This batch was made from about 3 lbs. of dandelion flower heads, 6 cans of 100% white grape juice, 12 oranges and 12 lemons ($37 if you don’t count your time and effort to collect the dandelion flowers). I adapted a 1-gallon recipe from Jack Keller for my 6-gallon batch. Most of the recipes say to remove the flower petals from the dandelion heads. Granted, this isn’t too bad for a 1-gallon batch, but when you are multiplying everything times six, you have to find the most efficient way to proceed. Yeast: Lalvin ICV D47
|Status||Date||Specific Gravity||Fluid Temp.||Air Temp.|
|Secondary Fermentation||2011-04-11||(forgot to check)|
|Second Clearing||2011-05-28 PM|
|Tertiary Clearing||2011-06-09 PM|
|Quaternary Clearing||2011-06-25 PM|
Assembling the ingredients took some time. Since I needed dandelion flower heads I went ahead and did my wife the service of pulling the entire dandelion plant out of the ground. I did this for my entire front yard and part of my backyard. That was pretty much a full day. Overnight, after lightly rinsing the dandelion flower heads, I put them all into our largest bowl and covered with water. This might have leached some of the flavor out of the dandelion heads prior to adding them to the must, but I also know that this would help clean them too. Then the next day I drained off that water and placed all of the dandelion heads and some lemon and orange zest into a mesh sack in the primary fermenter.

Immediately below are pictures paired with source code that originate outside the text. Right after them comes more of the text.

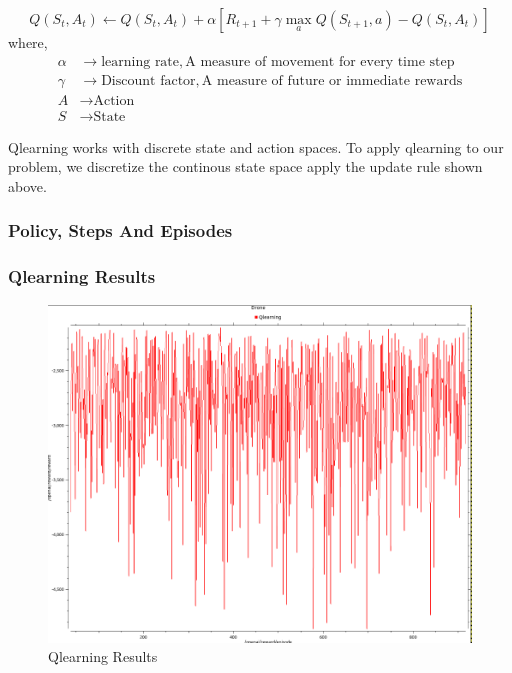 \documentclass[12pt]{article}
\begin{document}
\begin{equation}
  Q(S_t,A_t) \leftarrow Q(S_t,A_t) + \alpha[R_{t+1}+\gamma \max\limits_a Q(S_{t+1},a)- Q(S_t,A_t)]
\end{equation}
where, 
\begin{align}
  \alpha &\rightarrow  \text{learning rate}, \text{A measure of movement for every time step}     \nonumber  \\
  \gamma &\rightarrow  \text{Discount factor}, \text{A measure of  future or immediate rewards}  \nonumber \\
  A      &\rightarrow \text{Action}  \nonumber \\
  S      &\rightarrow \text{State} \nonumber
\end{align}

Qlearning works with discrete state and action spaces. To apply qlearning to our problem, we discretize the continous state space 
apply the update rule shown above.

\subsubsection{Policy, Steps  And Episodes}


\subsubsection{Qlearning Results}
\begin{figure}[h]
    \centering
    \includegraphics[width=12cm]{qlearn}
    \caption{Qlearning Results}
    \label{fig:3D environment created in matplotlib}
\end{figure}
\end{document}
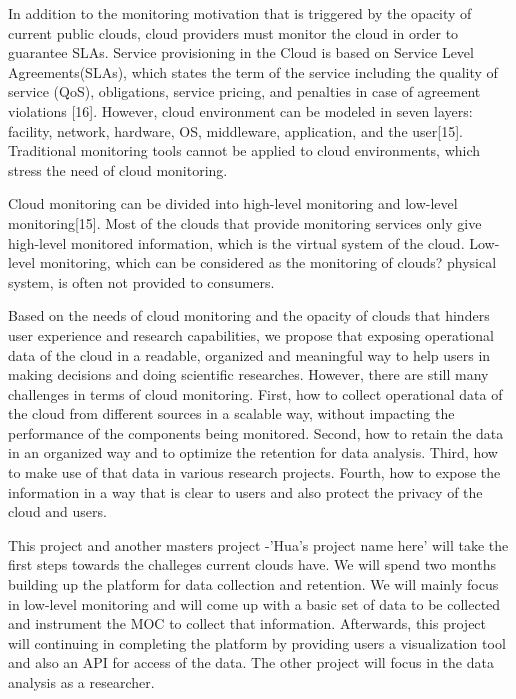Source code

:   In addition to the monitoring motivation that is triggered by the opacity of current public clouds, cloud providers must monitor the cloud in order to guarantee SLAs. Service provisioning in the Cloud is based on Service Level Agreements(SLAs), which states the term of the service including the quality of service (QoS), obligations, service pricing, and penalties in case of agreement violations [16]. However, cloud environment can be modeled in seven layers: facility, network, hardware, OS, middleware, application, and the user[15]. Traditional monitoring tools cannot be applied to cloud environments, which stress the need of cloud monitoring.

  Cloud monitoring can be divided into high-level monitoring and low-level monitoring[15]. Most of the clouds that provide monitoring services only give high-level monitored information, which is the virtual system of the cloud. Low-level monitoring, which can be considered as the monitoring of clouds? physical system, is often not provided to consumers. 

  Based on the needs of cloud monitoring and the opacity of clouds that hinders user experience and research capabilities, we propose that exposing operational data of the cloud in a readable, organized and meaningful way to help users in making decisions and doing scientific researches. However, there are still many challenges in terms of cloud monitoring. First, how to collect operational data of the cloud from different sources in a scalable way, without impacting the performance of the components being monitored. Second, how to retain the data in an organized way and to optimize the retention for data analysis. Third, how to make use of that data in various research projects. Fourth, how to expose the information in a way that is clear to users and also protect the privacy of the cloud and users. 


  This project and another masters project -'Hua's project name here' will take the first steps towards the challeges current clouds have. We will spend two months building up the platform for data collection and retention. We will mainly focus in low-level monitoring and will come up with a basic set of data to be collected and instrument the MOC to collect that information. Afterwards, this project will continuing in completing the platform by providing users a visualization tool and also an API for access of the data. The other project will focus in the data analysis as a researcher.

I poured a gallon of hot water over the dandelion heads, added several cans of concentrated white grape juice, added water and then spent a good hour juicing oranges and lemons. After topping up the must and checking the specific gravity, I let it sit for about 12 hours to let the campden tablets do their work, killing off any unwanted bugs. I got the yeast started about a full day before it was pitched. After the yeast was pitched it took a good day and a half before there was heavy fermentation.
Not much to report.
Added 6 crushed campden tablets and stirred up really well. 2011-05-22: Wine is still cloudy with very little serious clearing happening even at the very top of the carboy. Today I shook the jar a little and a lot of air was escaping the wine. So I spent 15 minutes or so repeatedly shaking the jar and then allowing the air to escape. Perhaps the air trapped in the wine was preventing it from clearing properly. We’ll see.
Well, the primary clearing didn’t clear much at all aside from the really heavy stuff. The wine was still cloudy today so I added another dose of campden tablets as well as half of the packet of chitain from my red wine kit. Then I stirred and stirred and stirred, chasing out yet even more carbon dioxide bubbles. After a few hours this already looks like it will be a more successful clearing. Fingers crossed. 2011-06-04: Finally clearing nicely. Still cloudy but after 7 days a healthy quantity of lees has settled to the bottom.
Wine was very, very clear. Racked into the primary fermenter and sweetened with 3 cups of sugar. Filled 30 bottles.